When it comes to exerting energy, puppies are much like human children. Young dogs have a powerful sense of curiosity coupled with limitless energy and a penchant to test their boundaries. It’s a frenetic pace that can leave pet parents feeling frazzled and wondering: When do puppies calm down, exactly?
We have the intel on when you can start to expect some much-needed peace, followed up with tips on how to calm down a puppy. We also recommend asking your veterinarian for guidance specific to your dog.
Why Do Puppies Have So Much Energy?
It takes a lot of effort to learn how to be a dog. All that playing, running, chasing, exploring, biting, chewing, and interacting requires huge stores of energy, which puppies replenish when they sleep.
When puppies are younger, they’ll sleep for several hours, then follow up with a 20- to 30-minute high-energy play session, says Dr. Amber Karwacki, a partner doctor at Heart + Paw in Philadelphia. “As they get older these play sessions can get longer and it can seem like your puppy has boundless energy. This is because your puppy is exploring their world and seeing what they can do.”
Energy Levels Can Vary in Puppies
“Just like kids, puppies have different personalities, and that can contribute to energy level,” says Dr. Jerry Klein, chief veterinary officer for the American Kennel Club, based in New York City. That’s why it’s entirely possible to have a hyper puppy and a puppy that’s not quite as revved up within the same litter.
A dog’s breed type can also influence energy levels. Breeds that are usually more energetic in adulthood will display this trait as puppies, says Dr. Klein. “For example, Sporting or Terrier breeds may be more active than a Basset Hound, but that is to be expected.”
So while all healthy puppies are active, he adds, “As they mature physically and mentally, they should end up close to their description of their breed or type of dogs they are.”
When Do Puppies Calm Down?
Now that we’ve covered why puppies are so lively, let’s get to the question at hand: When do puppies start to calm down?
Generally, puppies start to calm down when they reach emotional maturity — around 1 year old. However, some dog breeds take longer to reach adulthood and emotional maturity. In those cases, puppies may not mellow out until they hit 18 months to 3 years old.
Age Can Play a Factor
“Some dogs are puppies for life, but they tend to settle down into their routine. Up until a year of age they are still rambunctious, just like children,” says Dr. Klein. As previously mentioned, it can take some dogs longer to reach emotional maturity.
Of course, the intensity of that energy will fluctuate during this period. Between 8 to 12 weeks, puppies are impressionable, learning about their environment, and forming strong bonds with their new human family.
At the 12-week mark, puppies typically reach pre-adolescence. They’re becoming increasingly independent and curious, and developing their social skills.
At around 4 to 6 months, adult teeth are starting to emerge, says Dr. Klein. “Teething puppies are usually the most destructive, and chewing usually lessens as they get their mature teeth.”
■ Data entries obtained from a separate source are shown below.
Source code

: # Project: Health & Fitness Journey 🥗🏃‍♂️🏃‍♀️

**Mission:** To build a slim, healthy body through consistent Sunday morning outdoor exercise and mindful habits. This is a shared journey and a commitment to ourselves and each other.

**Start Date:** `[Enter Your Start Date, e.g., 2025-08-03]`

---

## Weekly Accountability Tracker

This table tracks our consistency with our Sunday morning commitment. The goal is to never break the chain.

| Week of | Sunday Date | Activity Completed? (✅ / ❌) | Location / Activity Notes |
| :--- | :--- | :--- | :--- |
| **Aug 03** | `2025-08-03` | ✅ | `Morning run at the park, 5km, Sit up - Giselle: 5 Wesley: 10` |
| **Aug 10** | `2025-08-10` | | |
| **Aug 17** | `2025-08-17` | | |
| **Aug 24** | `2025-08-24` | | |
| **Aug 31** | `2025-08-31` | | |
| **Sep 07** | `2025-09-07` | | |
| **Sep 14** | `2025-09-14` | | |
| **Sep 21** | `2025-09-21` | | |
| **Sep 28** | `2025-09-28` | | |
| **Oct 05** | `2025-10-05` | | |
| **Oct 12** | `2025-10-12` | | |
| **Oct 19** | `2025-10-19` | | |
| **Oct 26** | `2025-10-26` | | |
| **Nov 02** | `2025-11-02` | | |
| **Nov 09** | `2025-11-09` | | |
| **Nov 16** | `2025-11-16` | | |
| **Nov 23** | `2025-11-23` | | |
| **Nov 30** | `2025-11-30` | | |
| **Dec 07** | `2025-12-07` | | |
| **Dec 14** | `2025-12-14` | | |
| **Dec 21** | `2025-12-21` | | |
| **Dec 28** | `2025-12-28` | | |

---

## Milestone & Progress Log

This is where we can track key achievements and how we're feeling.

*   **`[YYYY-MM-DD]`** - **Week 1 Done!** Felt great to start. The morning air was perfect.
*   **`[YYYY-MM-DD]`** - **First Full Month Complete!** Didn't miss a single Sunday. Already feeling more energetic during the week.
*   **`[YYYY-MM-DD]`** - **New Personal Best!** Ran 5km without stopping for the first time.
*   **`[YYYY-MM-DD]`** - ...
Adolescence begins between 6 to 12 months, which can last until the dog reaches emotional maturity. This is the period where a puppy’s energy levels is at its highest. Dogs are becoming more independent and exploring their environment. They begin testing their boundaries and are more likely to get into mischief. And like human teens, they get bored more easily.
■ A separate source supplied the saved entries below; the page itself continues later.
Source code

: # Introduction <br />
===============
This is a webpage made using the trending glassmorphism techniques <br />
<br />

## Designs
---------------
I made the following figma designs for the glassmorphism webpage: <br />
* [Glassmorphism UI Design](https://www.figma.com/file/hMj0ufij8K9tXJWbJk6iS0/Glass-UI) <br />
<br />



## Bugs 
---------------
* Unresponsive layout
In addition to age, there are a few other things that can factor into when puppies start to calm down.
A Dog’s Size and Breed Can Influence Energy Levels
Yes, the type of puppy you have can definitely play into how quickly or slowly they start to find their calm. For example, “Large breeds do tend to mature more slowly than small breeds,” says Dr. Klein.
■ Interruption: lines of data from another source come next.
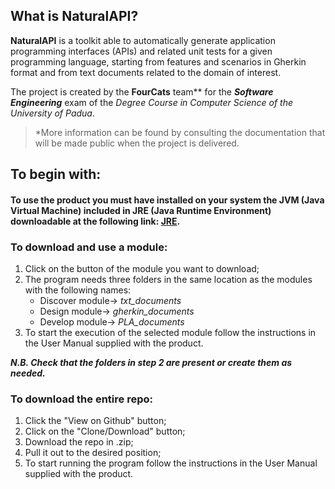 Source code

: ## What is NaturalAPI?
**NaturalAPI** is a toolkit able to automatically generate application programming interfaces (APIs) and related unit tests for a given programming language, starting from features and scenarios in Gherkin format and from text documents related to the domain of interest.


The project is created by the **FourCats** team** for the _**Software Engineering**_ exam of the *Degree Course in Computer Science of the University of Padua*.
> *More information can be found by consulting the documentation that will be made public when the project is delivered.

## To begin with:
#### To use the product you must have installed on your system the JVM (Java Virtual Machine) included in JRE (Java Runtime Environment) downloadable at the following link: [JRE](https://www.java.com/it/download/).
### To download and use a module:
1. Click on the button of the module you want to download;
2. The program needs three folders in the same location as the modules with the following names:
   * Discover module-> *txt_documents*
   * Design module-> *gherkin_documents*
   * Develop module-> *PLA_documents*
3. To start the execution of the selected module follow the instructions in the User Manual supplied with the product.

_**N.B. Check that the folders in step 2 are present or create them as needed.**_ 


### To download the entire repo:
1. Click the "View on Github" button;
2. Click on the "Clone/Download" button;
3. Download the repo in .zip;
4. Pull it out to the desired position;
5. To start running the program follow the instructions in the User Manual supplied with the product.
Other high-energy breeds include the Boxer, a playful and powerful working dog that excels at being a guardian and has been used in police and rescue work. The Jack Russell Terrier is a highly active dog that requires a lot of human attention, exercise, and mental stimulation. And herding breeds like the Border Collie and Australian Shepherd Dog were bred to move cattle back and forth, a role requiring huge stores of energy.
Regardless of the breed of puppy you adopt, keep in mind that dogs are individuals who may not fully live up to a standard.
A Dog’s Home Life is Critical to Raising a Calm Puppy
The amount and quality of exercise a dog gets can also determine whether they’ll be a calm puppy or hyper puppy.
Dogs who are allowed to run and burn off energy are apt to be calmer in the home, says Dr. Karwacki. “On the other hand, puppies that are not able to burn off their energy can become destructive and anxious.”
How to Help a Puppy Calm Down
There are things you can do to help your puppy settle down a bit. Check with your veterinarian or certified dog trainer before implementing any of our “how to calm down a puppy” tips, as well as with any concerns about your puppy’s behavior.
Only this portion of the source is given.